God comes to us and calls us to participate in his plan of salvation in quite embarrassing and unexpected ways.
Elizabeth and Mary were two magnificent women who were called to play their part in God’s plan of salvation. Elizabeth was not a young woman. After years and years of praying for a child, after becoming used to not having a child and after getting to the age where giving birth to a child was not a good idea, she becomes pregnant with a baby. In contrast, Mary was a very young woman. She too hoped for a child someday, when it would be appropriate, not now, not before she was married, not while she was still a virgin. So we meet two women who are pregnant. One of them is too old to be a mother and the other is too young. Scripture tells us that Elizabeth "became pregnant and for five months remained in seclusion" (Lk 1:24).
As for Mary, she had no one to talk to because she was pregnant outside of wedlock. I am sure they wept together, laughed together, prayed together and encouraged one another during the three months they were together (Lk 1:56).When God comes to us, God shakes our lives and radically alters it in ways beyond our imagine; and it will surely have its pain and agony. It is not without cost.

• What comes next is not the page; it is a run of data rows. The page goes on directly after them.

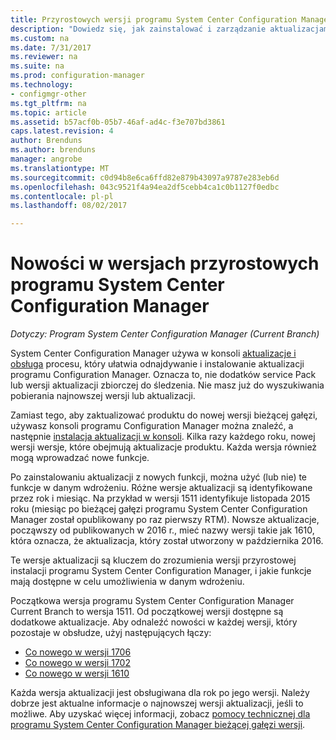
 ```yaml
---
title: Przyrostowych wersji programu System Center Configuration Manager | Dokumentacja firmy Microsoft
description: "Dowiedz się, jak zainstalować i zarządzanie aktualizacjami w programie System Center Configuration Manager."
ms.custom: na
ms.date: 7/31/2017
ms.reviewer: na
ms.suite: na
ms.prod: configuration-manager
ms.technology:
- configmgr-other
ms.tgt_pltfrm: na
ms.topic: article
ms.assetid: b57acf0b-05b7-46af-ad4c-f3e707bd3861
caps.latest.revision: 4
author: Brenduns
ms.author: brenduns
manager: angrobe
ms.translationtype: MT
ms.sourcegitcommit: c0d94b8e6ca6ffd82e879b43097a9787e283eb6d
ms.openlocfilehash: 043c9521f4a94ea2df5cebb4ca1c0b1127f0edbc
ms.contentlocale: pl-pl
ms.lasthandoff: 08/02/2017

---
```

# <a name="whats-new-in-system-center-configuration-manager-incremental-versions"></a>Nowości w wersjach przyrostowych programu System Center Configuration Manager

*Dotyczy: Program System Center Configuration Manager (Current Branch)*




 System Center Configuration Manager używa w konsoli [aktualizacje i obsługa](/sccm/core/servers/manage/updates) procesu, który ułatwia odnajdywanie i instalowanie aktualizacji programu Configuration Manager. Oznacza to, nie dodatków service Pack lub wersji aktualizacji zbiorczej do śledzenia. Nie masz już do wyszukiwania pobierania najnowszej wersji lub aktualizacji.

 Zamiast tego, aby zaktualizować produktu do nowej wersji bieżącej gałęzi, używasz konsoli programu Configuration Manager można znaleźć, a następnie [instalacja aktualizacji w konsoli](../../../core/servers/manage/install-in-console-updates.md). Kilka razy każdego roku, nowej wersji wersje, które obejmują aktualizacje produktu. Każda wersja również mogą wprowadzać nowe funkcje.  

 Po zainstalowaniu aktualizacji z nowych funkcji, można użyć (lub nie) te funkcje w danym wdrożeniu. Różne wersje aktualizacji są identyfikowane przez rok i miesiąc. Na przykład w wersji 1511 identyfikuje listopada 2015 roku (miesiąc po bieżącej gałęzi programu System Center Configuration Manager został opublikowany po raz pierwszy RTM). Nowsze aktualizacje, począwszy od publikowanych w 2016 r., mieć nazwy wersji takie jak 1610, która oznacza, że aktualizacja, który został utworzony w października 2016.

 Te wersje aktualizacji są kluczem do zrozumienia wersji przyrostowej instalacji programu System Center Configuration Manager, i jakie funkcje mają dostępne w celu umożliwienia w danym wdrożeniu.

 Początkowa wersja programu System Center Configuration Manager Current Branch to wersja 1511. Od początkowej wersji dostępne są dodatkowe aktualizacje. Aby odnaleźć nowości w każdej wersji, który pozostaje w obsłudze, użyj następujących łączy:
  - [Co nowego w wersji 1706](../../../core/plan-design/changes/whats-new-in-version-1706.md)  
  - [Co nowego w wersji 1702](../../../core/plan-design/changes/whats-new-in-version-1702.md)
  - [Co nowego w wersji 1610](../../../core/plan-design/changes/whats-new-in-version-1610.md)


 Każda wersja aktualizacji jest obsługiwana dla rok po jego wersji. Należy dobrze jest aktualne informacje o najnowszej wersji aktualizacji, jeśli to możliwe. Aby uzyskać więcej informacji, zobacz [pomocy technicznej dla programu System Center Configuration Manager bieżącej gałęzi wersji](../../../core/servers/manage/current-branch-versions-supported.md).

Elizabeth and Mary had many things in common: they were cousins, they were both in their first pregnancy, they both became pregnant through an act of God, God sent the angel Gabriel to announce both conceptions and births, and they both were given children who would play significant roles in God's plan of salvation. Both women submitted themselves to be vehicles of God’s plan of salvation. It is not a question of whether all things are possible to God; God does nothing without human cooperation. Remember that God wanted a woman’s womb and her willing submission to unravel God’s redemptive plan for us: “Behold, I am the handmaid of the Lord; let it be to me according to your word.” Are we willing to submit ourselves, insignificant as we may be, to play our part in God’s history of salvation?
God chooses what is weak in the world to shame the strong, God chooses what is low and despised in the world so that no human being would boast in the presence of God.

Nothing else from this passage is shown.